The monastic life in a nutshell--and they do it not just to delight in looking, but to keep alive the knowledge of the way to get to that country, and help for everyone else to get there too. It's the realest kind of real. I'm still stunned and delighted to realize that we are unkowingly, living within reach of glories and mysteries that surpass anything in the best of myths and fairytales.

Expand full comment

Confessions of a quickly-recovering Lewis Illiterate:

My name is Drew Royals and I'm a Lewis Illiterate.

Thanks to Hilary's constantly referring over the years to Aslan and Old Narnia and other worlds and things like that, I finally realized I'm missing out on too much if I think I can go on appreciating The Real Things barely-equipped with only the faintest memory of my one-time reading in the Fourth Grade of The Lion, the Witch and the Wardrobe.

Lewis came up over dinner the other night with a friend, it was the eve of Tolkein's dies natalis, we had just finished drinking in honor of JRR when it somehow came up that we both, to our shame, were Lewis Illiterates. We resolved then to fix it.

So, four days ago I started reading—or rather I paid Kenneth Branagh and Co. to read to me—all of the Chronicles beginning with The Magician's Nephew. Sure enough, I'm plowing through them and loving them. I'm already half-way through, right in the middle of Prince Caspian. Then, yesterday, with just three days of literacy under my belt Hilary posted this one (above), and to my great satisfaction, I'm picking up so much more of what she's putting down. I'm not all the way there yet, but I'm moving in the right direction. What she means by "Old Narnian" is way more wonderful than I could have otherwise supposed.

Her previous "Do the Reading" post combined with this one, with Narnia references out the wazoo, turns out to be opening up horizons I never knew were there.

I'm digging it.

One day at a time.

Expand full comment

I'm happy for you. I hope the move works out. Umbria is beautiful.

Expand full comment

Just finished Narnia. Kenneth Branagh, Derek Jacobi, Patrick Stewart & pals made it that much more fun.
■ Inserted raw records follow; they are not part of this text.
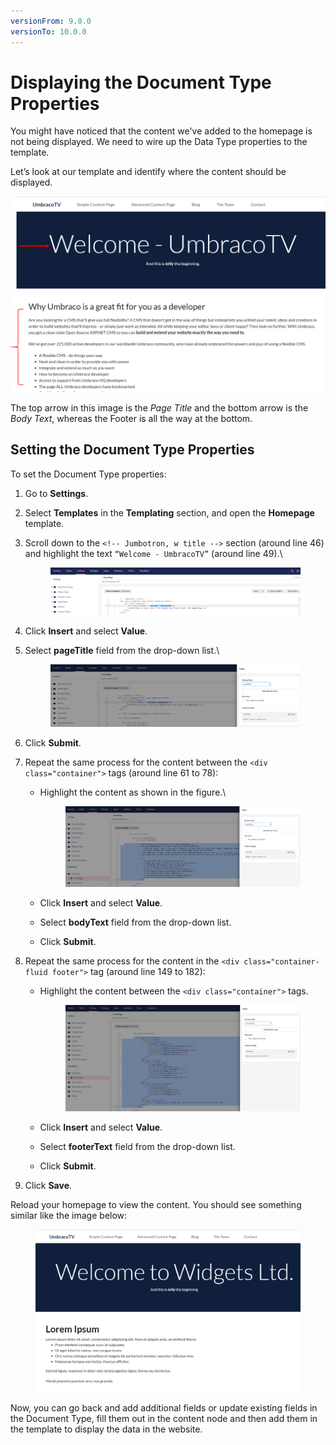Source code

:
 ```yaml
---
versionFrom: 9.0.0
versionTo: 10.0.0
---
```


# Displaying the Document Type Properties

You might have noticed that the content we've added to the homepage is not being displayed. We need to wire up the Data Type properties to the template.

Let’s look at our template and identify where the content should be displayed.

![Where our Data Properties Content Should be Output](images/figure-17-where-our-data-fields-go-v8.png)

The top arrow in this image is the _Page Title_ and the bottom arrow is the _Body Text_, whereas the Footer is all the way at the bottom.

## Setting the Document Type Properties

To set the Document Type properties:

1. Go to **Settings**.
2. Select **Templates** in the **Templating** section, and open the **Homepage** template.
3.  Scroll down to the `<!-- Jumbotron, w title -->` section (around line 46) and highlight the text `“Welcome - UmbracoTV”` (around line 49).\


    <figure><img src="images/figure-18-replace-hardcoded-text-with-umbraco-page-field-v9.png" alt=""><figcaption></figcaption></figure>
4. Click **Insert** and select **Value**.
5.  Select **pageTitle** field from the drop-down list.\


    <figure><img src="images/figure-19-umbraco-page-field-v9.png" alt=""><figcaption></figcaption></figure>
6. Click **Submit**.
7. Repeat the same process for the content between the `<div class="container">` tags (around line 61 to 78):
   *   Highlight the content as shown in the figure.\


       <figure><img src="images/figure-20-replace-bodytext-with-page-field-v9.png" alt=""><figcaption></figcaption></figure>
   * Click **Insert** and select **Value**.
   * Select **bodyText** field from the drop-down list.
   * Click **Submit**.
8. Repeat the same process for the content in the `<div class="container-fluid footer">` tag (around line 149 to 182):
   *   Highlight the content between the `<div class="container">` tags.

       <figure><img src="images/figure-21-footer-text-v9.png" alt=""><figcaption></figcaption></figure>
   * Click **Insert** and select **Value**.
   * Select **footerText** field from the drop-down list.
   * Click **Submit**.
9. Click **Save**.

Reload your homepage to view the content. You should see something similar like the image below:

<figure><img src="images/figure-22-displaying-document-type-properties.png" alt=""><figcaption></figcaption></figure>

Now, you can go back and add additional fields or update existing fields in the Document Type, fill them out in the content node and then add them in the template to display the data in the website.
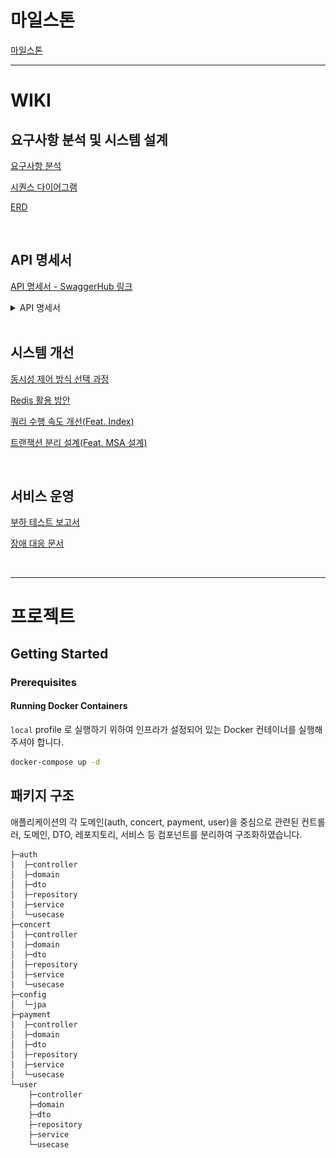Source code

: # 마일스톤
[마일스톤](https://github.com/nacoon53/ticketing-service-api/milestones)

---
# WIKI
## 요구사항 분석 및 시스템 설계
[요구사항 분석](https://github.com/nacoon53/ticketing-service-api/wiki/01.-%EC%9A%94%EA%B5%AC%EC%82%AC%ED%95%AD-%EB%B6%84%EC%84%9D)

[시퀀스 다이어그램](https://github.com/nacoon53/ticketing-service-api/wiki/02.-%EC%8B%9C%ED%80%80%EC%8A%A4-%EB%8B%A4%EC%9D%B4%EC%96%B4%EA%B7%B8%EB%9E%A8)

[ERD](https://github.com/nacoon53/ticketing-service-api/wiki/03.-ERD)

<br>


## API 명세서
[API 명세서 - SwaggerHub 링크](https://app.swaggerhub.com/apis-docs/nakyoungoh/concert_reservation/1.0.0#/%EC%BD%98%EC%84%9C%ED%8A%B8%20API/getAvailableSeats)

<details>
<summary>API 명세서 </summary>
    <img src="/docs/APISpec_v1.png"></img>
</details>

<br>

## 시스템 개선

[동시성 제어 방식 선택 과정](https://github.com/nacoon53/ticketing-service-api/wiki/05.-%EB%8F%99%EC%8B%9C%EC%84%B1-%EC%A0%9C%EC%96%B4-%EB%B0%A9%EC%8B%9D%EC%97%90-%EB%8C%80%ED%95%9C-%EA%B3%A0%EC%B0%B0)

[Redis 활용 방안](https://github.com/nacoon53/ticketing-service-api/wiki/06.-%EC%BD%98%EC%84%9C%ED%8A%B8-%EC%98%88%EC%95%BD-%EC%8B%9C%EC%8A%A4%ED%85%9C%EC%9D%98-Redis-%ED%99%9C%EC%9A%A9-%EB%B0%A9%EC%95%88)

[쿼리 수행 속도 개선(Feat. Index)](https://github.com/nacoon53/ticketing-service-api/wiki/07.-%EC%BF%BC%EB%A6%AC-%EC%88%98%ED%96%89-%EC%86%8D%EB%8F%84-%EA%B0%9C%EC%84%A0(Feat.-Index))

[트랜잭션 분리 설계(Feat. MSA 설계)](https://github.com/nacoon53/ticketing-service-api/wiki/08.-%ED%8A%B8%EB%9E%9C%EC%9E%AD%EC%85%98-%EB%B6%84%EB%A6%AC-%EC%84%A4%EA%B3%84(Feat.-MSA-%EC%84%A4%EA%B3%84))

<br>

## 서비스 운영
[부하 테스트 보고서](https://github.com/nacoon53/ticketing-service-api/wiki/09.-%EB%B6%80%ED%95%98-%ED%85%8C%EC%8A%A4%ED%8A%B8-%EB%B3%B4%EA%B3%A0%EC%84%9C)


[장애 대응 문서](https://github.com/nacoon53/ticketing-service-api/wiki/10.-%EC%9E%A5%EC%95%A0-%EB%8C%80%EC%9D%91-%EB%AC%B8%EC%84%9C)

<br>

---
# 프로젝트

## Getting Started

### Prerequisites

#### Running Docker Containers

`local` profile 로 실행하기 위하여 인프라가 설정되어 있는 Docker 컨테이너를 실행해주셔야 합니다.

```bash
docker-compose up -d
```

## 패키지 구조
애플리케이션의 각 도메인(auth, concert, payment, user)을 중심으로 관련된 컨트롤러, 도메인, DTO, 레포지토리, 서비스 등 컴포넌트를 분리하여 구조화하였습니다.
```
├─auth
│  ├─controller
│  ├─domain
│  ├─dto
│  ├─repository
│  ├─service
│  └─usecase
├─concert
│  ├─controller
│  ├─domain
│  ├─dto
│  ├─repository
│  ├─service
│  └─usecase
├─config
│  └─jpa
├─payment
│  ├─controller
│  ├─domain
│  ├─dto
│  ├─repository
│  ├─service
│  └─usecase
└─user
    ├─controller
    ├─domain
    ├─dto
    ├─repository
    ├─service
    └─usecase


```
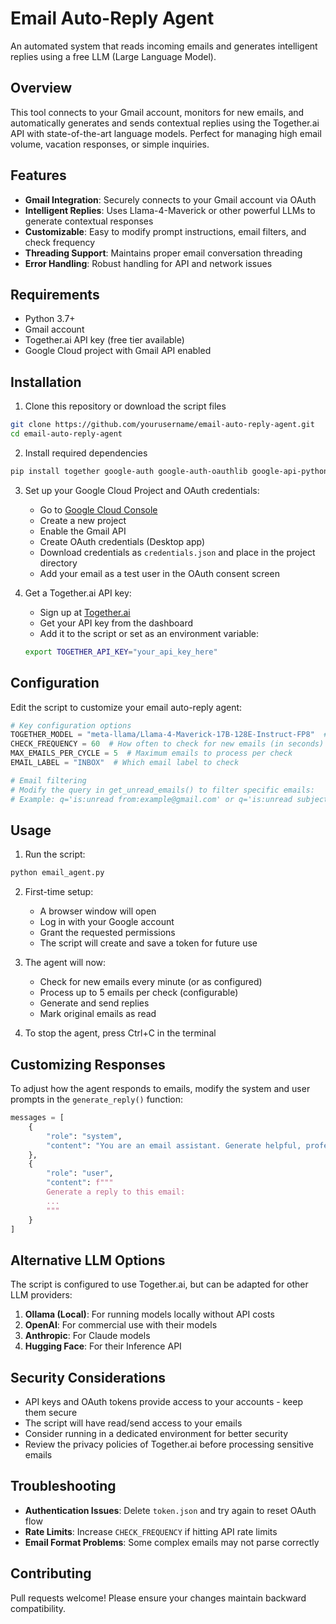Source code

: # Email Auto-Reply Agent

An automated system that reads incoming emails and generates intelligent replies using a free LLM (Large Language Model).

## Overview

This tool connects to your Gmail account, monitors for new emails, and automatically generates and sends contextual replies using the Together.ai API with state-of-the-art language models. Perfect for managing high email volume, vacation responses, or simple inquiries.

## Features

- **Gmail Integration**: Securely connects to your Gmail account via OAuth
- **Intelligent Replies**: Uses Llama-4-Maverick or other powerful LLMs to generate contextual responses
- **Customizable**: Easy to modify prompt instructions, email filters, and check frequency
- **Threading Support**: Maintains proper email conversation threading
- **Error Handling**: Robust handling for API and network issues

## Requirements

- Python 3.7+
- Gmail account
- Together.ai API key (free tier available)
- Google Cloud project with Gmail API enabled

## Installation

1. Clone this repository or download the script files
```bash
git clone https://github.com/yourusername/email-auto-reply-agent.git
cd email-auto-reply-agent
```

2. Install required dependencies
```bash
pip install together google-auth google-auth-oauthlib google-api-python-client
```

3. Set up your Google Cloud Project and OAuth credentials:
   - Go to [Google Cloud Console](https://console.cloud.google.com/)
   - Create a new project
   - Enable the Gmail API
   - Create OAuth credentials (Desktop app)
   - Download credentials as `credentials.json` and place in the project directory
   - Add your email as a test user in the OAuth consent screen

4. Get a Together.ai API key:
   - Sign up at [Together.ai](https://www.together.ai/)
   - Get your API key from the dashboard
   - Add it to the script or set as an environment variable:
   ```bash
   export TOGETHER_API_KEY="your_api_key_here"
   ```

## Configuration

Edit the script to customize your email auto-reply agent:

```python
# Key configuration options
TOGETHER_MODEL = "meta-llama/Llama-4-Maverick-17B-128E-Instruct-FP8"  # Which LLM to use
CHECK_FREQUENCY = 60  # How often to check for new emails (in seconds)
MAX_EMAILS_PER_CYCLE = 5  # Maximum emails to process per check
EMAIL_LABEL = "INBOX"  # Which email label to check

# Email filtering
# Modify the query in get_unread_emails() to filter specific emails:
# Example: q='is:unread from:example@gmail.com' or q='is:unread subject:"Important"'
```

## Usage

1. Run the script:
```bash
python email_agent.py
```

2. First-time setup:
   - A browser window will open
   - Log in with your Google account
   - Grant the requested permissions
   - The script will create and save a token for future use

3. The agent will now:
   - Check for new emails every minute (or as configured)
   - Process up to 5 emails per check (configurable)
   - Generate and send replies
   - Mark original emails as read

4. To stop the agent, press Ctrl+C in the terminal

## Customizing Responses

To adjust how the agent responds to emails, modify the system and user prompts in the `generate_reply()` function:

```python
messages = [
    {
        "role": "system", 
        "content": "You are an email assistant. Generate helpful, professional replies to emails. Be concise but thorough."
    },
    {
        "role": "user", 
        "content": f"""
        Generate a reply to this email:
        ...
        """
    }
]
```

## Alternative LLM Options

The script is configured to use Together.ai, but can be adapted for other LLM providers:

1. **Ollama (Local)**: For running models locally without API costs
2. **OpenAI**: For commercial use with their models
3. **Anthropic**: For Claude models
4. **Hugging Face**: For their Inference API

## Security Considerations

- API keys and OAuth tokens provide access to your accounts - keep them secure
- The script will have read/send access to your emails
- Consider running in a dedicated environment for better security
- Review the privacy policies of Together.ai before processing sensitive emails

## Troubleshooting

- **Authentication Issues**: Delete `token.json` and try again to reset OAuth flow
- **Rate Limits**: Increase `CHECK_FREQUENCY` if hitting API rate limits
- **Email Format Problems**: Some complex emails may not parse correctly


## Contributing

Pull requests welcome! Please ensure your changes maintain backward compatibility.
Of course, without a hard copy handy I’m totally at a loss for where any of my favorite lines are. So, that’s not good. I guess, I’ll have to do it again, slowly, the old fashioned way.

I love this portrayal of surface reality opening up to greater reality. There was a line—again, sorry, don’t know where it was—describing the awareness of never being able to ‘go back’ once having seen Narnia. And the reverse being a huge problem—ignorance of deeper realities makes it harder and less likely ever to know them. “To those who have more will be given…”

The good versus evil is also quite refreshing. Warfare, battle, struggle, suffering and loss are integral to going deeper into reality. I love that Lewis delivers this truth directly to children. We shelter them these days so much from even the possibility of ever knowing there’s a difference between good and evil.

Right now, I’d say “Horse” was my fave. I’m sure it’ll change. I love his almost throwaway description of the upshot for Shasta and Aravis, at the end, about the resolving of their quarrels.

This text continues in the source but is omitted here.